There are two basic use cases that Iray Bridge supports: interactive and final rendering, and three render modes to back them up: "streaming", "synchronous", and "batch", which are controlled by setting the Iray Bridge video context option "video_mode".

Interactive Video Modes

The "streaming" and "synchronous" render modes are designed for the interactive use case and support low-latency hardware H.264 encoding and decoding to make the most of the available bandwidth. These two render modes operate using a server-side render loop which is updated with client-side changes when calling render on the Iray Bridge render context. The server-side render loop will keep rendering in the background and picks up changes from the client, renders, and streams back images with the changes or with more iterations back to the client on a video stream.

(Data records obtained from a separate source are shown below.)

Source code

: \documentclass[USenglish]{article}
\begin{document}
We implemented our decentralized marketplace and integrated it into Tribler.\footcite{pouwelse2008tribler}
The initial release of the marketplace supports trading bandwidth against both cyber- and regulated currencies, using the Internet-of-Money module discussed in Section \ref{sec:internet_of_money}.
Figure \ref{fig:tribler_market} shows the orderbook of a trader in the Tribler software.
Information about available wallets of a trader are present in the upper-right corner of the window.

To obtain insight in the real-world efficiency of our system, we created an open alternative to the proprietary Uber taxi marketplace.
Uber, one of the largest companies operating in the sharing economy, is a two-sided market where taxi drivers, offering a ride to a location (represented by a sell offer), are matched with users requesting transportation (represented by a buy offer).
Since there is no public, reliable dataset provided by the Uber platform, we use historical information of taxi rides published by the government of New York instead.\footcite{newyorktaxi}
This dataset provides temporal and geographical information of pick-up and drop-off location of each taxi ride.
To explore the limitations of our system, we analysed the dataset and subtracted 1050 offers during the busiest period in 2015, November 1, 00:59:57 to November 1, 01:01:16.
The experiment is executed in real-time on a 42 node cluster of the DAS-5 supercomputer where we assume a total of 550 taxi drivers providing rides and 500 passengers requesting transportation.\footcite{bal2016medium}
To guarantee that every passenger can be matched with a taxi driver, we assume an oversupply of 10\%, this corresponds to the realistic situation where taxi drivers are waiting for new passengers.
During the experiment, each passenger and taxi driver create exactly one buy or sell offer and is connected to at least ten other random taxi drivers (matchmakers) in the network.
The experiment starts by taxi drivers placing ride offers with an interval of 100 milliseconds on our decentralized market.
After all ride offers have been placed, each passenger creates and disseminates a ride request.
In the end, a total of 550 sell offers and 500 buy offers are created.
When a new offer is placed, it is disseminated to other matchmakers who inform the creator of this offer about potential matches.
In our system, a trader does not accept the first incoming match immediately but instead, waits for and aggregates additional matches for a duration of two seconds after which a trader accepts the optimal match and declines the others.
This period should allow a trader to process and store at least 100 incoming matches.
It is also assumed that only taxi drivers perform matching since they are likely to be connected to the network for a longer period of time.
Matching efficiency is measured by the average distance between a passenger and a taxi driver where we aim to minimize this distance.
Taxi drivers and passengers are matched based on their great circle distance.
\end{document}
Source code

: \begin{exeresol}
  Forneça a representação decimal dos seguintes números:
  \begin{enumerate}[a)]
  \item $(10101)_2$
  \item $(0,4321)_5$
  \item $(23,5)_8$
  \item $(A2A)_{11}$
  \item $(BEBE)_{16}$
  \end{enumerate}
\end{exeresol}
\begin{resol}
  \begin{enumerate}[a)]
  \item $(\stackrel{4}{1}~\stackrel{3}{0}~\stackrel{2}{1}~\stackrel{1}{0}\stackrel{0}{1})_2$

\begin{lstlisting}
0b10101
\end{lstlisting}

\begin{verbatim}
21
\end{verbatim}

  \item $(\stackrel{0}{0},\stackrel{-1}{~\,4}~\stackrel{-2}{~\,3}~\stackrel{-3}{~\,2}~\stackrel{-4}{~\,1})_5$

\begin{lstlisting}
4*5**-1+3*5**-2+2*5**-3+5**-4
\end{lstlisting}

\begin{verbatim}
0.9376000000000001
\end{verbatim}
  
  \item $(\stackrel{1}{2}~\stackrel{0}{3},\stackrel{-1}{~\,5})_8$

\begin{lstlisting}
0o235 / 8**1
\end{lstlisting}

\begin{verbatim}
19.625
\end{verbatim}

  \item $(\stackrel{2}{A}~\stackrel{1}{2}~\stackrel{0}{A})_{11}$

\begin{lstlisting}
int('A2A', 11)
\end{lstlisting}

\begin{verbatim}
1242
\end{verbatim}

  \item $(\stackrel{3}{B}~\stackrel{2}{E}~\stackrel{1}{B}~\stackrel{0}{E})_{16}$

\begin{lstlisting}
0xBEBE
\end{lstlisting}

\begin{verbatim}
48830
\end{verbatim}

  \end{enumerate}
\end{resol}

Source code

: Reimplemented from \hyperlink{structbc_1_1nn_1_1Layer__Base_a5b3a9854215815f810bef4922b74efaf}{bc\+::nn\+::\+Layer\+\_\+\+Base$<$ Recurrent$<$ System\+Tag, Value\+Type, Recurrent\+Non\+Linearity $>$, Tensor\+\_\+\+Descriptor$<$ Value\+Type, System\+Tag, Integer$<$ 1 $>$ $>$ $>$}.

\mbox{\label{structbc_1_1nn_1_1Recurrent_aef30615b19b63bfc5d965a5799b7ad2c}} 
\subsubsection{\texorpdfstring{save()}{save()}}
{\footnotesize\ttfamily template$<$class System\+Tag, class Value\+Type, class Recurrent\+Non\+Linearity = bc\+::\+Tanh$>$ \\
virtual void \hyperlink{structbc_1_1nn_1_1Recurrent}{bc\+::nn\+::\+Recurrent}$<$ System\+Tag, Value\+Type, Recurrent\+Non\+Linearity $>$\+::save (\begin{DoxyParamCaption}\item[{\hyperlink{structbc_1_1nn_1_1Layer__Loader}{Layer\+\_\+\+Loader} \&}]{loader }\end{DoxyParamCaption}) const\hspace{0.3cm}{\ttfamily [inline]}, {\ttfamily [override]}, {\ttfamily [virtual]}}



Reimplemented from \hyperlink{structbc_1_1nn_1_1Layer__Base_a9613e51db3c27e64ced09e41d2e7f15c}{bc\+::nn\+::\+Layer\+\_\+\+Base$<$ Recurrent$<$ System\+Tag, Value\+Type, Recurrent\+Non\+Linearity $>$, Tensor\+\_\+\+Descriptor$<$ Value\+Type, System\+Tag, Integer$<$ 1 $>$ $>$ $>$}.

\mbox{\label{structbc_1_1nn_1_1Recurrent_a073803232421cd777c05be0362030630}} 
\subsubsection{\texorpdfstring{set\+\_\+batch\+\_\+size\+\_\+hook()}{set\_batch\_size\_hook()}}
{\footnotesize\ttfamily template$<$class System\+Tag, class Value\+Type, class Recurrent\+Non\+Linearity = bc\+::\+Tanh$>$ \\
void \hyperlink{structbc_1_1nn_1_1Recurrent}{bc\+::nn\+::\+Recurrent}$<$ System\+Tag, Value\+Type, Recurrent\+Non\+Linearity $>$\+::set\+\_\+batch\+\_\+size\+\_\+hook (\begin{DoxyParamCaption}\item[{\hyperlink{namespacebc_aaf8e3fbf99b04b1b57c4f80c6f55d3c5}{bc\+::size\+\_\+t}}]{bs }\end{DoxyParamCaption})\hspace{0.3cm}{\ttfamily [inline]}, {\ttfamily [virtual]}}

The "synchronous" video mode works exactly like local rendering in that calling render with a transaction will return a canvas containing a rendering of the scene in the state of that transaction. This is required when for instance blending the result with other render contexts or if the resulting rendered frame must contain the changes in the passed in transaction for some other reason. While sometimes required, this comes at a potentially big loss of performance, especially for high latency connections. The reason for this is that the frame rate is not only dependent on how fast the server can render a frame, but also on the round trip time to the server, the time it takes to encode and decode the frame, and the time it takes to send the frame over the network. For a connection to a server with a round trip of 100 ms the frame rate is capped at 10 fps, even without considering any other cost.

The "streaming" video mode is designed to overcome this limitation by allowing the returned canvas to lag a little bit behind. Each call to the render method of the Iray Bridge render context will send any scene changes to the server, but instead of waiting for a frame that contains those changes the most recent frame from the server will be returned immediately. The server-side render loop constantly renders and streams frames to the client and will eventually pick up the changes. The client application needs to keep calling the render method of the Iray Bridge render context to keep streaming changes to the server and to display the most recent frame from the server. This works very well for interactive use cases and, together will hardware H.264 encoding and decoding, can achieve frame rates very close to the actual frame rate on the server if network conditions are good enough. The "streaming" video mode is not sensitive to network lag, but the bandwidth must be high enough to support the bit-rate of the video stream. Another factor that can cause performance problems is if the network tends to buffer data and deliver it in bursts.

The "streaming" and "synchronous" video modes also support other video formats such as jpg, as well as lossless formats like png and exr, but these image formats are very expensive to encode and decode and also use a lot more bandwidth than H.264, so for the best interactive experience, H.264 is recommended. It is possible to switch at any time between the supported video modes so streaming can be used until a frame is needed that is guaranteed to be up-to-date at which point "synchronous" can be used for that frame, and then switch back to "streaming".

Note: In both these modes, the server will keep rendering iterations in the background, also when video frames are sent over the network, so convergence time is not affected by the video frame rate.

The interactive video modes send frames over a video stream that only encodes a single canvas at a time making it impractical to separate out different aspects of the light in the same rendering as can be done using path expressions (LPEs). Simultaneous rendering of multiple canvases is, however, supported by the "batch" video mode.

Batch Video Mode

The "batch" video mode is intended to be used for final renderings with no or infrequent updates on the client before the final image is ready. This mode always uses a lossless video format for transmission of rendered frames. In contrast to the interactive video modes, the batch mode does not use Iray Bridge video streaming and does support multiple canvases rendered in one pass. This mode is therefore ideal for use together with light path expressions (LPEs).